CWPT's Larry Tagg interview

CWPT's Hallowed Ground is a newsstand-worthy glossy mag that you won't find on newsstands. You get it the in the mail if you are a member. (In my case, I recently got two back issues instead of the current issue. Perhaps those are the just desserts for all who join at a discounted member rate.)

The magazine is online and there you will be able to access quite an interesting interview with Larry Tagg. Or not - the link is broken. [Update 10/26: fixed here.] Let me reprise the key Q and A here:
Q: There are hundreds of Lincoln books out there. What makes yours [The Unpopular Mr. Lincoln] different?

A: I continue to be amazed that nobody has written this book before. Every book about Lincoln makes occasional mention of opposition to this or that policy, but there has never been a full treatment of the length and breadth of that opposition, which was so vehement, so relentless and so ubiquitous - coming from all sides, Republican as well as Democrat. My book goes against the grain of mainstream Lincoln literature, which almost invariably takes a reverential tone, and leaves out the rabid ravings of the opinion-makers of the time. This conventional treatment has left the false impression that Lincoln governed from strength, when the more interesting truth is that he accomplished so much in the teeth of violent dissent. To me, this adversity is what makes Lincoln great.
I might have phrased this differently, with a Tolstoyan filter: It is what makes Lincoln (to me) so interesting as an historical figure, this lurching and stumbling through innumerable blunders, this squandering of goodwill in every personal relation, this functioning out of a matrix of systemic personal, physical, and political weakness with monumental results to show for it.

Lincoln offers - in my view - an inescapable historical lesson in counterintuitive results (style, capability, efficiency vs. outcome). I personally credit a lot of the Lincoln criticism, Democratic and Republican, and wish to stress that in a news-driven culture, it is quite natural for a public to seize on every error, compile a bill of particulars, and update this list with each headline, rumor or editorial. The impression of incapacity will be "logical" and justified but the trees obscure the forest for great and transcendent results can emerge from the smoke of daily accidents and bad choices.

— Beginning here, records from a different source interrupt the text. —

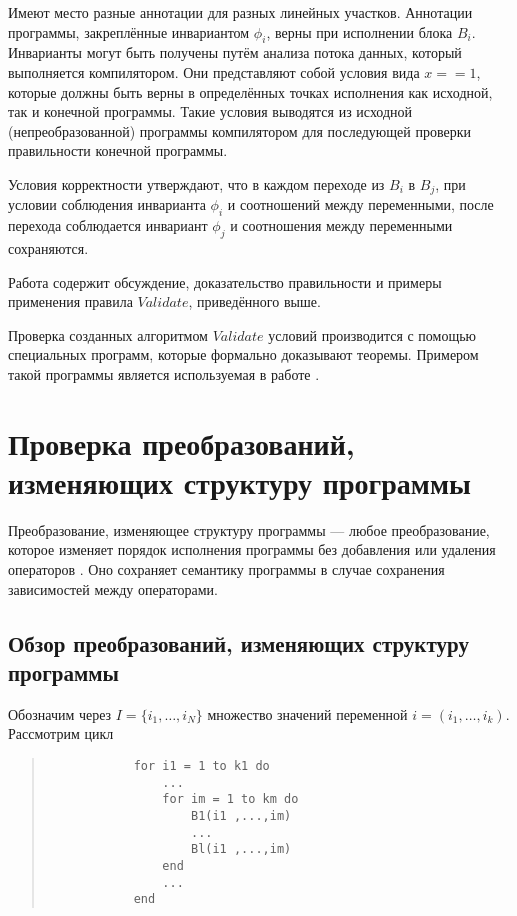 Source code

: Имеют место разные аннотации для разных линейных участков. Аннотации программы, закреплённые инвариантом $\phi_{i}$, верны при исполнении блока $B_{i}$. Инварианты могут быть получены путём анализа потока данных, который выполняется компилятором. Они представляют собой условия вида $x == 1$, которые должны быть верны в определённых точках исполнения как исходной, так и конечной программы. Такие условия выводятся из исходной (непреобразованной) программы компилятором для последующей проверки правильности конечной программы.

Условия корректности утверждают, что в каждом переходе из $B_{i}$ в $B_{j}$, при условии соблюдения инварианта $\phi_{i}$ и соотношений между переменными, после перехода соблюдается инвариант $\phi_{j}$ и соотношения между переменными сохраняются.

Работа \cite{ZPFG02} содержит обсуждение, доказательство правильности и примеры применения правила $Validate$, приведённого выше.

Проверка созданных алгоритмом $Validate$ условий производится с помощью специальных программ, которые формально доказывают теоремы. Примером такой программы является используемая в работе \cite{PRSS99}.

\section{Проверка преобразований, изменяющих структуру программы}

Преобразование, изменяющее структуру программы --- любое преобразование, которое изменяет порядок исполнения программы без добавления или удаления операторов \cite{Bacon,AK02}. Оно сохраняет семантику программы в случае сохранения зависимостей между операторами.

\subsection{Обзор преобразований, изменяющих структуру программы}

Обозначим через $I = \{i_1, \ldots, i_N \}$ множество значений переменной $i = (i_1, \ldots, i_k)$. Рассмотрим цикл

\begin{center}
	\begin{quote}
		\begin{verbatim}
            for i1 = 1 to k1 do
                ...
                for im = 1 to km do
                    B1(i1 ,...,im)
                    ...
                    Bl(i1 ,...,im)
                end
                ...
            end
		\end{verbatim}
	\end{quote}
\end{center}

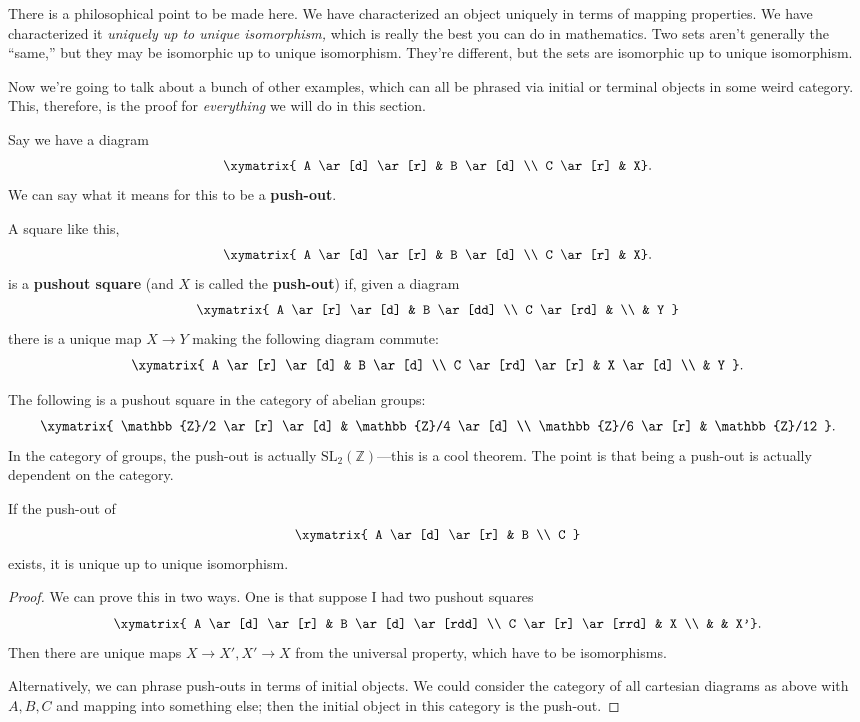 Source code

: There is a philosophical point to be made here. We have characterized an object
uniquely in terms of mapping properties. We have characterized it
\emph{uniquely up to unique isomorphism,} which is really the best you can do
in mathematics. Two sets aren't generally the ``same,'' but they may be
isomorphic up to unique isomorphism. They're different,
but the sets are isomorphic up
to unique isomorphism.

Now we're going to talk about a bunch of other examples, which can all be
phrased via initial or terminal objects in some weird category. This,
therefore, is the proof for \emph{everything} we will do in this section.

Say we have a diagram
\[
\xymatrix{
A \ar[d] \ar[r] &  B \ar[d] \\
C \ar[r] &  X}.
\]
We can say what it means for this to be a \textbf{push-out}.

\begin{definition}
A square like this,
\[
\xymatrix{
A \ar[d] \ar[r] &  B \ar[d] \\
C \ar[r] &  X}.
\]
is a \textbf{pushout square} (and $X$ is called the \textbf{push-out}) if,
given a diagram
\[ \xymatrix{
A \ar[r] \ar[d]  &  B \ar[dd] \\
C \ar[rd] & \\
& Y
}\]
there is a unique map $X \to Y$ making the following diagram commute:
\[ \xymatrix{
A \ar[r] \ar[d]  &  B \ar[d] \\
C \ar[rd] \ar[r] & X  \ar[d]  \\
& Y
}.\]
\end{definition}

\begin{example}
The following is a pushout square in the category of abelian groups:
\[ \xymatrix{
\mathbb{Z}/2 \ar[r] \ar[d]  &  \mathbb{Z}/4 \ar[d]  \\
\mathbb{Z}/6 \ar[r] &  \mathbb{Z}/12
}.\]
In the category of groups, the push-out is actually
$\mathrm{SL}_2(\mathbb{Z})$---this is a cool theorem. The point is that being a
push-out is actually dependent on the category.
\end{example}

\begin{proposition}
If the push-out of
\[ \xymatrix{
A \ar[d] \ar[r] & B \\
C
}\]
exists, it is unique up to unique isomorphism.
\end{proposition}
\begin{proof}
We can prove this in two ways. One is that suppose I had two pushout squares
\[
\xymatrix{
A \ar[d] \ar[r] &  B \ar[d] \ar[rdd] \\
C \ar[r] \ar[rrd] &  X \\
& & X'}.
\]
Then there are unique maps $X \to X', X' \to X$ from the universal property,
which have to be isomorphisms.

Alternatively, we can phrase push-outs in terms of initial objects. We could
consider the category of all cartesian diagrams as above with $A,B,C$ and
mapping into something else; then the initial
object in this category is the push-out.
\end{proof}

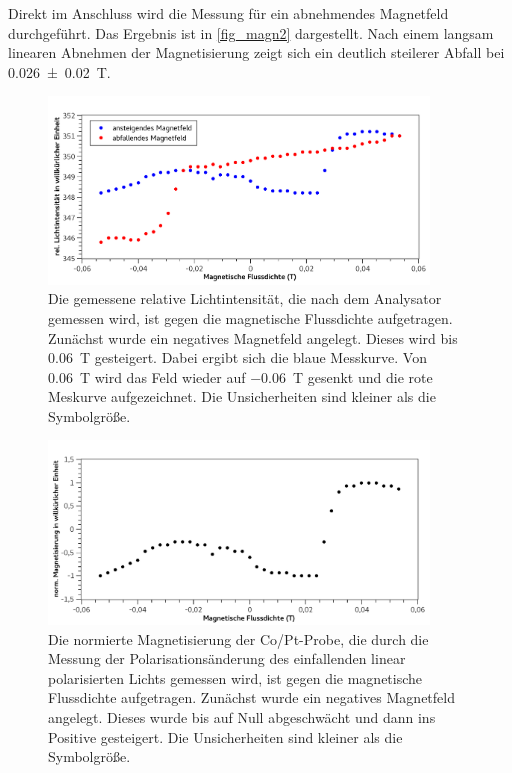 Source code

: \documentclass[
	a4paper,
	12pt,
	pagesize,
	ngerman
]{scrartcl}
\begin{document}
	Direkt im Anschluss wird die Messung für ein abnehmendes Magnetfeld durchgeführt.
	Das Ergebnis ist in \cref{fig_magn2} dargestellt.
	Nach einem langsam linearen Abnehmen der Magnetisierung zeigt sich ein deutlich steilerer Abfall bei \SI{0,026+-0,02}{T}.
	
	
	\begin{figure}[H] 
		\includegraphics[width=0.90\textwidth]{fig_magn_licht} %
		\centering
		\caption{Die gemessene relative Lichtintensität, die nach dem Analysator gemessen wird, ist gegen die magnetische Flussdichte aufgetragen. 
		Zunächst wurde ein negatives Magnetfeld angelegt. 
		Dieses wird bis \SI{0,06}{T} gesteigert.
		Dabei ergibt sich die blaue Messkurve.
		Von \SI{0,06}{T} wird das Feld wieder auf \SI{-0,06}{T} gesenkt und die rote Meskurve aufgezeichnet.
		Die Unsicherheiten sind kleiner als die Symbolgröße.} %
		\label{fig_magn_licht}
		\centering
	\end{figure}

	\begin{figure}[H]  
		\includegraphics[width=0.90\textwidth]{fig_magn1} %
		\centering
		\caption{Die normierte Magnetisierung der Co/Pt-Probe, die durch die Messung der Polarisationsänderung des einfallenden linear polarisierten Lichts gemessen wird, ist gegen die magnetische Flussdichte aufgetragen. 
		Zunächst wurde ein negatives Magnetfeld angelegt. 
		Dieses wurde bis auf Null abgeschwächt und dann ins Positive gesteigert. 
		Die Unsicherheiten sind kleiner als die Symbolgröße.} 
		\label{fig_magn1}
		\centering
	\end{figure}
	
\end{document}
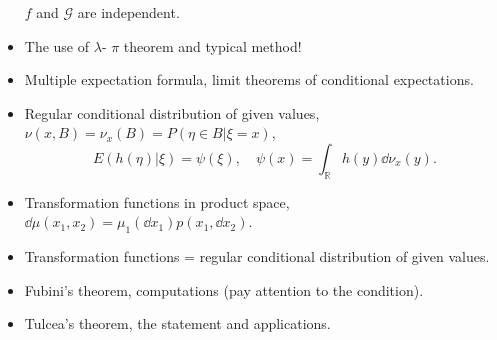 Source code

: \begin{itemize}
		$f$ and $\mathscr{G}$ are independent.
	\item The use of $\lambda$- $\pi$ theorem and typical method!
	\item Multiple expectation formula, limit theorems of conditional expectations.
	\item Regular conditional distribution of given values,
		$\nu(x, B) = \nu_x(B) = P(\eta\in B|\xi = x)$,
		\[
		E(h(\eta)|\xi) = \psi(\xi), \quad \psi(x) = \int_{\mathbb{R}}h(y)\dd \nu_x(y).
		\]
	\item Transformation functions in product space,
		$\dd \mu(x_1, x_2) = \mu_1(\dd x_1)p(x_1, \dd x_2)$.
	\item Transformation functions = regular conditional distribution of given values.
	\item Fubini's theorem, computations (pay attention to the condition).
	\item Tulcea's theorem, the statement and applications.
\end{itemize}
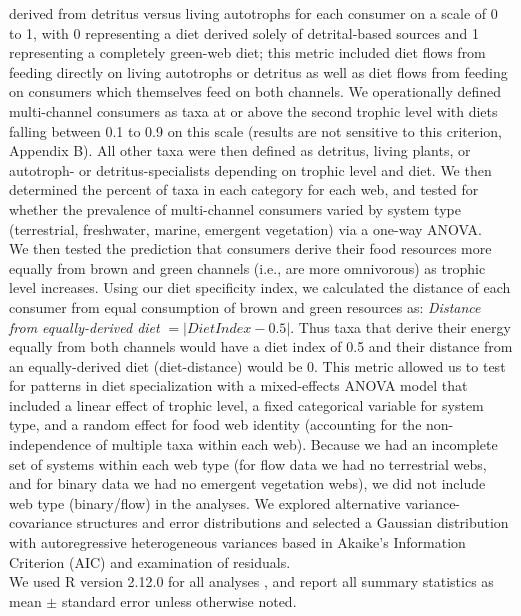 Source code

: \documentclass[12pt,a4paper,oneside]{article}
\begin{document}
derived from detritus versus living autotrophs for each consumer on a scale
of 0 to 1, with 0 representing a diet derived solely of detrital-based
sources and 1 representing a completely green-web diet; this metric
included diet flows from feeding directly on living
autotrophs or detritus as well as diet flows from feeding on consumers
which themselves feed on both channels. We
operationally defined multi-channel consumers as taxa at or above the
second trophic level with diets falling between 0.1 to 0.9 on this
scale (results are not sensitive to this criterion, Appendix B). All
other taxa were then defined as detritus, living plants, or 
autotroph- or detritus-specialists depending on trophic level and
diet. We then determined the percent of taxa in each category for each
web, and tested for whether the prevalence of multi-channel consumers
varied by system type (terrestrial, freshwater, marine, emergent
vegetation) via a one-way ANOVA.
\\
\indent We then tested the prediction that consumers derive their food resources more
equally from brown and green channels
(i.e., are more omnivorous) as trophic level
increases. Using our diet specificity index, we
calculated the distance of 
each consumer from equal consumption of brown and green resources as:
\emph{Distance from equally-derived diet} \(= |Diet Index-0.5|\). Thus taxa
that derive their energy equally from both channels would have
a diet index of 0.5 and their distance from an equally-derived diet
(diet-distance) would be 0. This metric allowed us to test for
patterns in diet specialization
with a mixed-effects ANOVA model that included a linear effect of
trophic level, a fixed categorical variable for system type, 
and a random effect for food web identity (accounting for the non-independence of multiple taxa within each web). Because we had an
incomplete set of systems within each
web type (for flow data we had no terrestrial webs, and for binary data
we had no emergent vegetation webs), we did not include web type
(binary/flow) in the analyses. We explored alternative
variance-covariance structures and error distributions
\citep{Bolker:2009, Wolfinger:1996} 
and selected a Gaussian distribution with
autoregressive heterogeneous variances based in
Akaike's Information Criterion (AIC) and examination
of residuals. 
\\ 
\indent We used R version 2.12.0 for all
analyses \citep{Rcore:2010}, and report all summary statistics as mean ${\pm}$
standard error unless otherwise noted.
\\
\\
\end{document}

Can Lincoln's incapacity coexists with a greatness of legacy? To me, obviously. It did and does. The record is indisputable, but subjected to interpretive rationalizing by simplifiers. His critics were not fools, nor were they delerious. But in the current mainstream Linconology, the record must be rewritten, errors righted, wisdom discovered, and Lincoln's critics silenced or demonized. Modern Linconology cannot extract greatness from weakness.

I am often amazed by deep Civil War readers/authors who cannot articulate the War Democrats' hawkish indictment of the Lincoln Administration circa 1862-1864. The Peace Democrats have constantly been brought in to distract and confuse. Not knowing the War Democrat position, not suspecting hawks savagely critical of Lincoln's softness-on-war, McClellan's candidacy is a mystery to readers because in a grotesque projection of Centennial "history," they subscribe to associations of the McClellan candidacy with peace and (anti)emancipation issues. Tagg's book can start to correct this.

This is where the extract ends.